Article publié dans La Presse (12 septembre 2009) et dans La Tribune de Genève.
Plus de la moitié des quelque 10 000 Noirs de Moscou ont déjà été agressés en raison de la couleur de leur peau, selon une étude récente. Le racisme continue de menacer quotidiennement la vie des Africains en Russie.
Moscou - Emmanuel et Jalambo grillent des cigarettes avec d'autres amis soudanais dans la cour de l'Université russe de l'amitié entre les peuples de Moscou. « Ici, personne ne nous touche. C'est plus sûr », lance Emmanuel.

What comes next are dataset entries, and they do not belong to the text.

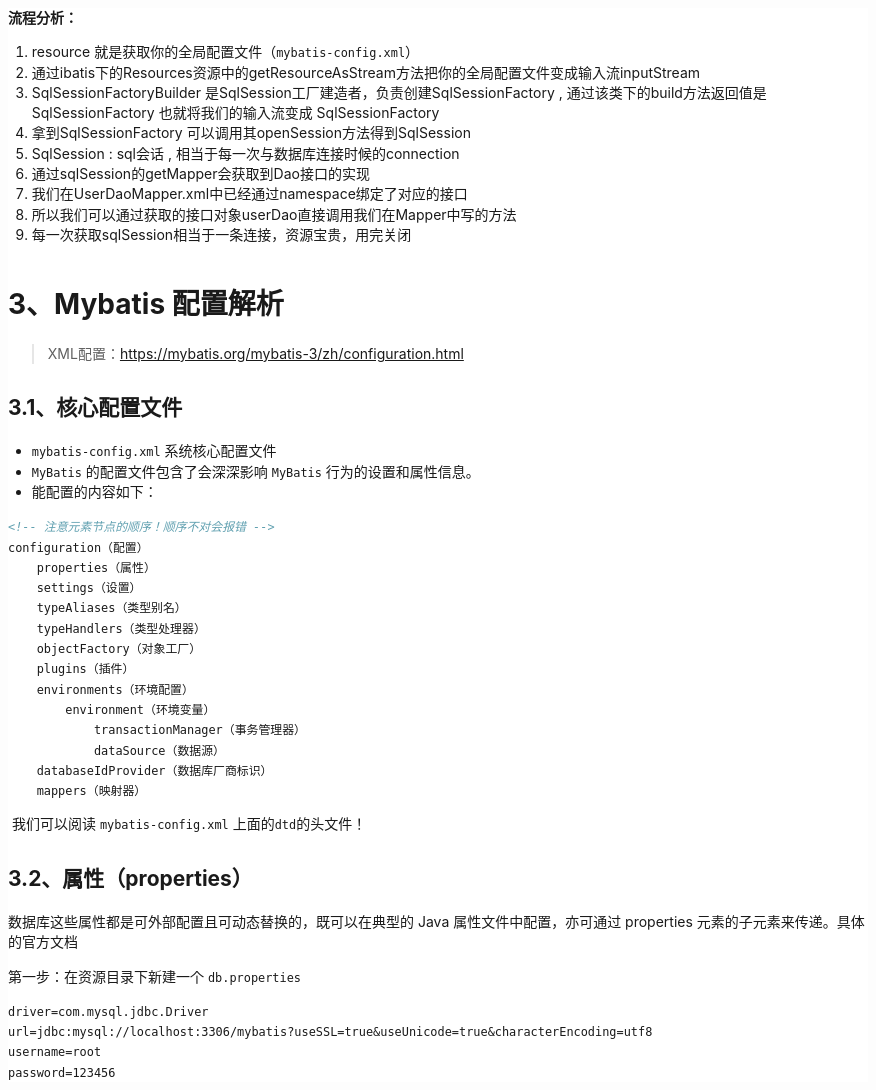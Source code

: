 **流程分析：**

1. resource 就是获取你的全局配置文件（`mybatis-config.xml`）
2. 通过ibatis下的Resources资源中的getResourceAsStream方法把你的全局配置文件变成输入流inputStream
3. SqlSessionFactoryBuilder 是SqlSession工厂建造者，负责创建SqlSessionFactory , 通过该类下的build方法返回值是SqlSessionFactory 也就将我们的输入流变成 SqlSessionFactory
4. 拿到SqlSessionFactory 可以调用其openSession方法得到SqlSession
5. SqlSession : sql会话 , 相当于每一次与数据库连接时候的connection
6. 通过sqlSession的getMapper会获取到Dao接口的实现
7. 我们在UserDaoMapper.xml中已经通过namespace绑定了对应的接口
8. 所以我们可以通过获取的接口对象userDao直接调用我们在Mapper中写的方法
9. 每一次获取sqlSession相当于一条连接，资源宝贵，用完关闭



# 3、Mybatis 配置解析

> XML配置：https://mybatis.org/mybatis-3/zh/configuration.html

## 3.1、核心配置文件

- `mybatis-config.xml` 系统核心配置文件
- `MyBatis` 的配置文件包含了会深深影响 `MyBatis` 行为的设置和属性信息。
- 能配置的内容如下：

```xml
<!-- 注意元素节点的顺序！顺序不对会报错 -->
configuration（配置）
	properties（属性）
	settings（设置）
	typeAliases（类型别名）
	typeHandlers（类型处理器）
    objectFactory（对象工厂）
    plugins（插件）
    environments（环境配置）
    	environment（环境变量）
            transactionManager（事务管理器）
            dataSource（数据源）
	databaseIdProvider（数据库厂商标识）
	mappers（映射器）
```

​	我们可以阅读 `mybatis-config.xml` 上面的`dtd`的头文件！





## 3.2、属性（properties）

数据库这些属性都是可外部配置且可动态替换的，既可以在典型的 Java 属性文件中配置，亦可通过 properties 元素的子元素来传递。具体的官方文档

第一步：在资源目录下新建一个 `db.properties`

```properties
driver=com.mysql.jdbc.Driver
url=jdbc:mysql://localhost:3306/mybatis?useSSL=true&useUnicode=true&characterEncoding=utf8
username=root
password=123456
```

Même s'il n'étudie plus, l'Africain de 27 ans, aujourd'hui diplômé en médecine, continue de flâner près de l'institution qui compte 3500 étudiants étrangers.
Son genou le fait encore souffrir. En 2004, il a passé deux mois à l'hôpital après avoir été « salué » par une quinzaine de skinheads à Saratov (à 700 km au sud-est de Moscou). « Je revenais du supermarché et ils m'ont attrapé », raconte Emmanuel, dans un russe presque sans accent.
Son copain Jalambo, 26 ans, finissant en génie électrique, n'a eu quant à lui que des « petits pépins «. Pas question tout de même de se promener seul dans la rue une fois la nuit tombée, et encore moins de prendre le métro sans être accompagné, explique celui qui travaille comme disc-jockey en banlieue de Moscou.
« Pas seulement les skinheads, mais n'importe quelle personne soûle peut nous insulter ou nous demander ton argent. Et même si on nous bat, personne dans la rue ne viendra nous aider. »
Tous les amis de couleur de Jalambo et Emmanuel ont déjà au moins été traités de « singes». Lorsqu'ils n'ont pas carrément été passés à tabac.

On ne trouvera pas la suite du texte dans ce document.